|
Anyone unfortunate
enough to be at the mercy of any of our public transport systems is deserving
of sympathy, and one could forgive them for murder and arson let alone being twenty
minutes late for an appointment.
But for this very
reason, in my view, public transport should never be used as an excuse except
in special circumstances. It's a cop-out excuse which has become just too handy,
and devalued by abuse. Nine out of ten times, you did have to wait one hour and
ten minutes for a No. 22 bus, but nine out of ten times there will be a lingering
suspicion that you spent the one hour and ten minutes in bed and not at a bus
stop.
The very fact
that public transport is so notoriously unreliable should make it invalid as an
excuse. You ought to have known - indeed you did know - that the train would be
late, and you should have allowed accordingly for the delay.
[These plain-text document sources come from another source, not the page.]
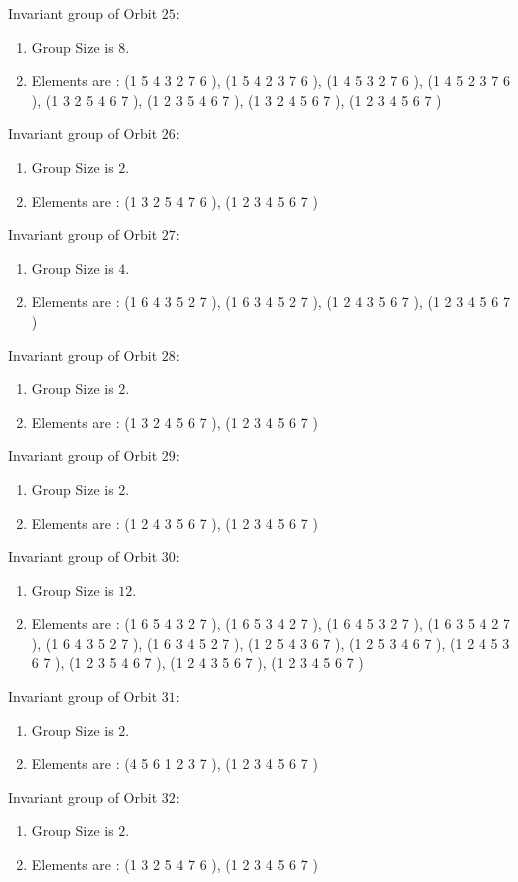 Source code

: \documentclass[12pt]{article}
\begin{document}
Invariant group of Orbit $25$:
\begin{enumerate}
\item Group Size is $8$.
\item Elements are : (1 5 4 3 2 7 6  ), (1 5 4 2 3 7 6  ), (1 4 5 3 2 7 6  ), (1 4 5 2 3 7 6  ), (1 3 2 5 4 6 7  ), (1 2 3 5 4 6 7  ), (1 3 2 4 5 6 7  ), (1 2 3 4 5 6 7  )
\end{enumerate}
Invariant group of Orbit $26$:
\begin{enumerate}
\item Group Size is $2$.
\item Elements are : (1 3 2 5 4 7 6  ), (1 2 3 4 5 6 7  )
\end{enumerate}
Invariant group of Orbit $27$:
\begin{enumerate}
\item Group Size is $4$.
\item Elements are : (1 6 4 3 5 2 7  ), (1 6 3 4 5 2 7  ), (1 2 4 3 5 6 7  ), (1 2 3 4 5 6 7  )
\end{enumerate}
Invariant group of Orbit $28$:
\begin{enumerate}
\item Group Size is $2$.
\item Elements are : (1 3 2 4 5 6 7  ), (1 2 3 4 5 6 7  )
\end{enumerate}
Invariant group of Orbit $29$:
\begin{enumerate}
\item Group Size is $2$.
\item Elements are : (1 2 4 3 5 6 7  ), (1 2 3 4 5 6 7  )
\end{enumerate}
Invariant group of Orbit $30$:
\begin{enumerate}
\item Group Size is $12$.
\item Elements are : (1 6 5 4 3 2 7  ), (1 6 5 3 4 2 7  ), (1 6 4 5 3 2 7  ), (1 6 3 5 4 2 7  ), (1 6 4 3 5 2 7  ), (1 6 3 4 5 2 7  ), (1 2 5 4 3 6 7  ), (1 2 5 3 4 6 7  ), (1 2 4 5 3 6 7  ), (1 2 3 5 4 6 7  ), (1 2 4 3 5 6 7  ), (1 2 3 4 5 6 7  )
\end{enumerate}
Invariant group of Orbit $31$:
\begin{enumerate}
\item Group Size is $2$.
\item Elements are : (4 5 6 1 2 3 7  ), (1 2 3 4 5 6 7  )
\end{enumerate}
Invariant group of Orbit $32$:
\begin{enumerate}
\item Group Size is $2$.
\item Elements are : (1 3 2 5 4 7 6  ), (1 2 3 4 5 6 7  )
\end{enumerate}
\end{document}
The inconvenience
you have caused others is therefore as much your fault as the railway's.
Which brings me
to those 'special circumstances'. Any delay longer than, say, two hours, could
not be foreseen and is permissible as an excuse provided it is accompanied by
the cause ('Derailment at Doncaster/Baggage handlers' dispute at Orly/Ran aground
just off Tenerife'). But better still are those delays that can be attributed
to human failure within the public transport system. Such as the bus driver who
loses his way and takes his passengers ten miles off the scheduled route. And
the conductor who stops the bus and orders all the passengers off so that he can
strip off to locate a wasp that has flown up his regulation-issue trouser leg.